**What the task asks:**
Exactly as written, transcribe each line of the listing.

++++ Data shown ++++

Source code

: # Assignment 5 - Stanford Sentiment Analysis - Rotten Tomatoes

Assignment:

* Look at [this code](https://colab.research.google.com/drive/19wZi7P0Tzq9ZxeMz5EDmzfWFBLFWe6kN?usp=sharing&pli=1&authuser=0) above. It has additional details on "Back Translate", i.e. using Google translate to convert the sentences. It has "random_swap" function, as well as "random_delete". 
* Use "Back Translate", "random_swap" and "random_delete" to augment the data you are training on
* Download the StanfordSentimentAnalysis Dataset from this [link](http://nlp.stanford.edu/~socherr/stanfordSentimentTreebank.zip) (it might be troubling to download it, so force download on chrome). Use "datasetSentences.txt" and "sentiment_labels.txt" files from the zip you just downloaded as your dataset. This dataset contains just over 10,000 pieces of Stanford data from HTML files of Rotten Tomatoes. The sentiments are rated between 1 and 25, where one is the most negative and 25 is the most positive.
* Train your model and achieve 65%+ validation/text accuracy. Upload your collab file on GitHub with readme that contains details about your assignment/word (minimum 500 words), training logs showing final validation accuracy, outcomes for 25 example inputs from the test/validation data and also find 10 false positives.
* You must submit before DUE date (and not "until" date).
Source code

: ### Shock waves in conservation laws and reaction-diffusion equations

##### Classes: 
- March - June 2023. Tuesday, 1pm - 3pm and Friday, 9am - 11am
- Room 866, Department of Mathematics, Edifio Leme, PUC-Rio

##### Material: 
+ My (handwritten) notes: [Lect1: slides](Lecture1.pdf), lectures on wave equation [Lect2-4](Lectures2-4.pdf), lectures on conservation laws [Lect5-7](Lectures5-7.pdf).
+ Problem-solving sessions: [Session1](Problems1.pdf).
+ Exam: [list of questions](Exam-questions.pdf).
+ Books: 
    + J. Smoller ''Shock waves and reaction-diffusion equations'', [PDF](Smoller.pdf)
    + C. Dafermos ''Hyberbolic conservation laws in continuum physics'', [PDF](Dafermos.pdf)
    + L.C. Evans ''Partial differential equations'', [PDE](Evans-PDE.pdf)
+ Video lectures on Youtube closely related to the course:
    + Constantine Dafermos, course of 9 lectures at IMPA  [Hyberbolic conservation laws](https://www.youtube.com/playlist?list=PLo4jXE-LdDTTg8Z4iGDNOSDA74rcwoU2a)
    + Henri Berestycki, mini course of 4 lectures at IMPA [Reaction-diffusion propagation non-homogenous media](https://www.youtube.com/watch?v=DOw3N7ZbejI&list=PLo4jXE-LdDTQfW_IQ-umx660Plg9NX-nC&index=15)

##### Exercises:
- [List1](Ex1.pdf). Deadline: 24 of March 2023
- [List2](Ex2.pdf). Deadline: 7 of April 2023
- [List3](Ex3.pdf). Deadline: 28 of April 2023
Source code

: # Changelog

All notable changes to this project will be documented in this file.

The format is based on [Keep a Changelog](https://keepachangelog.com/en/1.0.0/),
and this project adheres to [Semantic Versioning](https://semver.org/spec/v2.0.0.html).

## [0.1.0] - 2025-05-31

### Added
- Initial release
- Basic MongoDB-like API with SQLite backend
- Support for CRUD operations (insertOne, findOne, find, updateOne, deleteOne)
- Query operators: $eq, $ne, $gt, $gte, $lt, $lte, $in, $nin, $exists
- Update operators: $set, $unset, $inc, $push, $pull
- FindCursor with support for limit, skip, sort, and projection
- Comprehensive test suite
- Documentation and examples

++++

**Solution to the exercise:**
Source code

: # Assignment 5 - Stanford Sentiment Analysis - Rotten Tomatoes

Assignment:

* Look at [this code](https://colab.research.google.com/drive/19wZi7P0Tzq9ZxeMz5EDmzfWFBLFWe6kN?usp=sharing&pli=1&authuser=0) above. It has additional details on "Back Translate", i.e. using Google translate to convert the sentences. It has "random_swap" function, as well as "random_delete". 
* Use "Back Translate", "random_swap" and "random_delete" to augment the data you are training on
* Download the StanfordSentimentAnalysis Dataset from this [link](http://nlp.stanford.edu/~socherr/stanfordSentimentTreebank.zip) (it might be troubling to download it, so force download on chrome). Use "datasetSentences.txt" and "sentiment_labels.txt" files from the zip you just downloaded as your dataset. This dataset contains just over 10,000 pieces of Stanford data from HTML files of Rotten Tomatoes. The sentiments are rated between 1 and 25, where one is the most negative and 25 is the most positive.
* Train your model and achieve 65%+ validation/text accuracy. Upload your collab file on GitHub with readme that contains details about your assignment/word (minimum 500 words), training logs showing final validation accuracy, outcomes for 25 example inputs from the test/validation data and also find 10 false positives.
* You must submit before DUE date (and not "until" date).
Source code

: ### Shock waves in conservation laws and reaction-diffusion equations

##### Classes: 
- March - June 2023. Tuesday, 1pm - 3pm and Friday, 9am - 11am
- Room 866, Department of Mathematics, Edifio Leme, PUC-Rio

##### Material: 
+ My (handwritten) notes: [Lect1: slides](Lecture1.pdf), lectures on wave equation [Lect2-4](Lectures2-4.pdf), lectures on conservation laws [Lect5-7](Lectures5-7.pdf).
+ Problem-solving sessions: [Session1](Problems1.pdf).
+ Exam: [list of questions](Exam-questions.pdf).
+ Books: 
    + J. Smoller ''Shock waves and reaction-diffusion equations'', [PDF](Smoller.pdf)
    + C. Dafermos ''Hyberbolic conservation laws in continuum physics'', [PDF](Dafermos.pdf)
    + L.C. Evans ''Partial differential equations'', [PDE](Evans-PDE.pdf)
+ Video lectures on Youtube closely related to the course:
    + Constantine Dafermos, course of 9 lectures at IMPA  [Hyberbolic conservation laws](https://www.youtube.com/playlist?list=PLo4jXE-LdDTTg8Z4iGDNOSDA74rcwoU2a)
    + Henri Berestycki, mini course of 4 lectures at IMPA [Reaction-diffusion propagation non-homogenous media](https://www.youtube.com/watch?v=DOw3N7ZbejI&list=PLo4jXE-LdDTQfW_IQ-umx660Plg9NX-nC&index=15)

##### Exercises:
- [List1](Ex1.pdf). Deadline: 24 of March 2023
- [List2](Ex2.pdf). Deadline: 7 of April 2023
- [List3](Ex3.pdf). Deadline: 28 of April 2023
Source code

: # Changelog

All notable changes to this project will be documented in this file.

The format is based on [Keep a Changelog](https://keepachangelog.com/en/1.0.0/),
and this project adheres to [Semantic Versioning](https://semver.org/spec/v2.0.0.html).

## [0.1.0] - 2025-05-31

### Added
- Initial release
- Basic MongoDB-like API with SQLite backend
- Support for CRUD operations (insertOne, findOne, find, updateOne, deleteOne)
- Query operators: $eq, $ne, $gt, $gte, $lt, $lte, $in, $nin, $exists
- Update operators: $set, $unset, $inc, $push, $pull
- FindCursor with support for limit, skip, sort, and projection
- Comprehensive test suite
- Documentation and examples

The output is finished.